“A year after Donald Trump was elected president on a promise to revive the ailing U.S. coal industry, the sector’s long-term prospects for growth and hiring remain as bleak as ever,” Timothy Gardner reports for Reuters.
“A Reuters review of mining data shows an industry that has seen only modest gains in jobs and production this year – much of it from a temporary uptick in foreign demand for U.S. coal rather than presidential policy changes.”

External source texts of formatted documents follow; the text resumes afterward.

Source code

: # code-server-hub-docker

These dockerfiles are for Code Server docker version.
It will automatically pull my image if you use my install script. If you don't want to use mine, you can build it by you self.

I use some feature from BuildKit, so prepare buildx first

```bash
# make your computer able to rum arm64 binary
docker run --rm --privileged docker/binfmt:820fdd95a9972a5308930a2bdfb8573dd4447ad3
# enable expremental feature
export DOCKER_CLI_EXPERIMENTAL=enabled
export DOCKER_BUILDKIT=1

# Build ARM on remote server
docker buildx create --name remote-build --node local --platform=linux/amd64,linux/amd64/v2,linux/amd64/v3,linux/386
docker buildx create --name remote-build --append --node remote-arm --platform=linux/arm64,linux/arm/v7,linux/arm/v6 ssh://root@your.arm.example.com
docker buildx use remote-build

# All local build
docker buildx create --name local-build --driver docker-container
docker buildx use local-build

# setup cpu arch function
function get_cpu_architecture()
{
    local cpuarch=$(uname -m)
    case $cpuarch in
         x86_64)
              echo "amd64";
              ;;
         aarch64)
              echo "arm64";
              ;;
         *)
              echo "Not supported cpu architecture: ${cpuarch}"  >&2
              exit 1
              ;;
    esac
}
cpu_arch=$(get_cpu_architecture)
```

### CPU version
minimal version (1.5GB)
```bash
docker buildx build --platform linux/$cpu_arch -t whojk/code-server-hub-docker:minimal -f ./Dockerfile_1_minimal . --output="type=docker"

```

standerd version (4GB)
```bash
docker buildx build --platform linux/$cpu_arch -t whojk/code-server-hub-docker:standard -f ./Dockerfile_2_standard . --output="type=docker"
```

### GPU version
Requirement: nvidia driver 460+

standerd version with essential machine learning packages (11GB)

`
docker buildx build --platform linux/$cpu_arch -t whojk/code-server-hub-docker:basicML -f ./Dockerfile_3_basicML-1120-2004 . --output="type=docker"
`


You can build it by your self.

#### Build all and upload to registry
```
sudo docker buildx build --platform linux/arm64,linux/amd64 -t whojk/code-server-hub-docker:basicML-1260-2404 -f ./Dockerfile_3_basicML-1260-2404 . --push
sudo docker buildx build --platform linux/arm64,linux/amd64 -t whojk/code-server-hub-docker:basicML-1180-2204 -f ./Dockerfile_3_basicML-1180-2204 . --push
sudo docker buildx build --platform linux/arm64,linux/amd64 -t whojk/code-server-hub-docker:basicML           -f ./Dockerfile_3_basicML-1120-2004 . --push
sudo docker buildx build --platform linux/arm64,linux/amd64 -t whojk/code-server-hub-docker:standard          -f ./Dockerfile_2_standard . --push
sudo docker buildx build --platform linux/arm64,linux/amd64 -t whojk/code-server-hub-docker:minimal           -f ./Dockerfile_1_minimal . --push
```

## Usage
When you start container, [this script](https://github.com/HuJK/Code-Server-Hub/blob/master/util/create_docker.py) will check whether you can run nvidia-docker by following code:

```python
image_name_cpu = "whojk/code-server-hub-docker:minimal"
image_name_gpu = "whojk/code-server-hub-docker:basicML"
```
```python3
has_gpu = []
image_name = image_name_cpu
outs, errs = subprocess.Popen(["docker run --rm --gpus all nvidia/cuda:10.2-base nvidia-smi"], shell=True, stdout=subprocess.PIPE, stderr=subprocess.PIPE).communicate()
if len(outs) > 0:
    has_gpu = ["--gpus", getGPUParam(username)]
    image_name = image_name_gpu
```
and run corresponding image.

Coal-fired power plants are shutting down left and right as utilities shift toward cheaper natural gas and wind and solar power. Melissa McHenry, a spokesperson for American Electric Power, one of the largest U.S. utilities, says the company is not planning to build any more coal plants, and says “The future for coal is dictated by economics … and you can’t make those kinds of investments based on one administration’s politics.” AEP gets 47 percent of its power generating capacity from coal, but plans to shrink that to 33 percent by 2030.
President Trump’s pro-coal policies may have little long-term effect on the coal industry. Luke Popovich of the National Mining Association, which represents major U.S. coal companies, told Gardner that “The government is no longer against us . . . We now only have market forces to contend with.”
According to Standard & Poor’s Global, natural gas will probably overtake coal permanently by 2030 or 2035.